Instructions to follow
Take the listing from its first line through the line that contains "10--22--25 & $30$" and please retype those lines exactly, leaving out the pictures.

Materials provided
#####

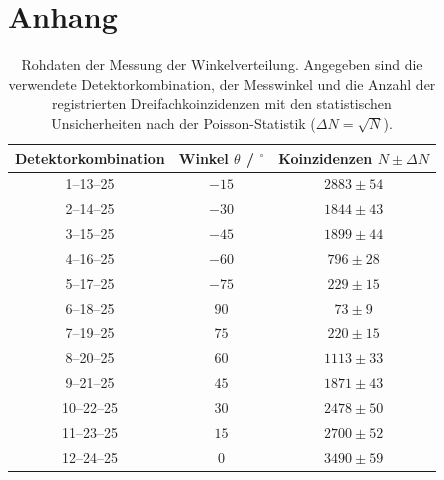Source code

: \chapter{Anhang}

\begin{table}[H]
    \centering
    \caption{Rohdaten der Messung der Winkelverteilung. Angegeben sind die verwendete Detektorkombination, der Messwinkel und die Anzahl der registrierten Dreifachkoinzidenzen mit den statistischen Unsicherheiten nach der Poisson-Statistik ($\Delta N=\sqrt{N}$).}
    \label{tab:roh_winkel}
    \begin{tabular}{ccc}
        \toprule
        Detektorkombination & Winkel $\theta$ / $^\circ$ & Koinzidenzen $N \pm \Delta N$ \\
        \midrule
        1--13--25  & $-15$ & $2883 \pm 54$ \\
        2--14--25  & $-30$ & $1844 \pm 43$ \\
        3--15--25  & $-45$ & $1899 \pm 44$ \\
        4--16--25  & $-60$ & $796 \pm 28$ \\
        5--17--25  & $-75$ & $229 \pm 15$ \\
        6--18--25  & $90$  & $73 \pm 9$ \\
        7--19--25  & $75$  & $220 \pm 15$ \\
        8--20--25  & $60$  & $1113 \pm 33$ \\
        9--21--25  & $45$  & $1871 \pm 43$ \\
        10--22--25 & $30$  & $2478 \pm 50$ \\
        11--23--25 & $15$  & $2700 \pm 52$ \\
        12--24--25 & $0$   & $3490 \pm 59$ \\
        \bottomrule
    \end{tabular}
\end{table}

#####

Reply to the task
Source code

: \chapter{Anhang}

\begin{table}[H]
    \centering
    \caption{Rohdaten der Messung der Winkelverteilung. Angegeben sind die verwendete Detektorkombination, der Messwinkel und die Anzahl der registrierten Dreifachkoinzidenzen mit den statistischen Unsicherheiten nach der Poisson-Statistik ($\Delta N=\sqrt{N}$).}
    \label{tab:roh_winkel}
    \begin{tabular}{ccc}
        \toprule
        Detektorkombination & Winkel $\theta$ / $^\circ$ & Koinzidenzen $N \pm \Delta N$ \\
        \midrule
        1--13--25  & $-15$ & $2883 \pm 54$ \\
        2--14--25  & $-30$ & $1844 \pm 43$ \\
        3--15--25  & $-45$ & $1899 \pm 44$ \\
        4--16--25  & $-60$ & $796 \pm 28$ \\
        5--17--25  & $-75$ & $229 \pm 15$ \\
        6--18--25  & $90$  & $73 \pm 9$ \\
        7--19--25  & $75$  & $220 \pm 15$ \\
        8--20--25  & $60$  & $1113 \pm 33$ \\
        9--21--25  & $45$  & $1871 \pm 43$ \\
        10--22--25 & $30$  & $2478 \pm 50$ \\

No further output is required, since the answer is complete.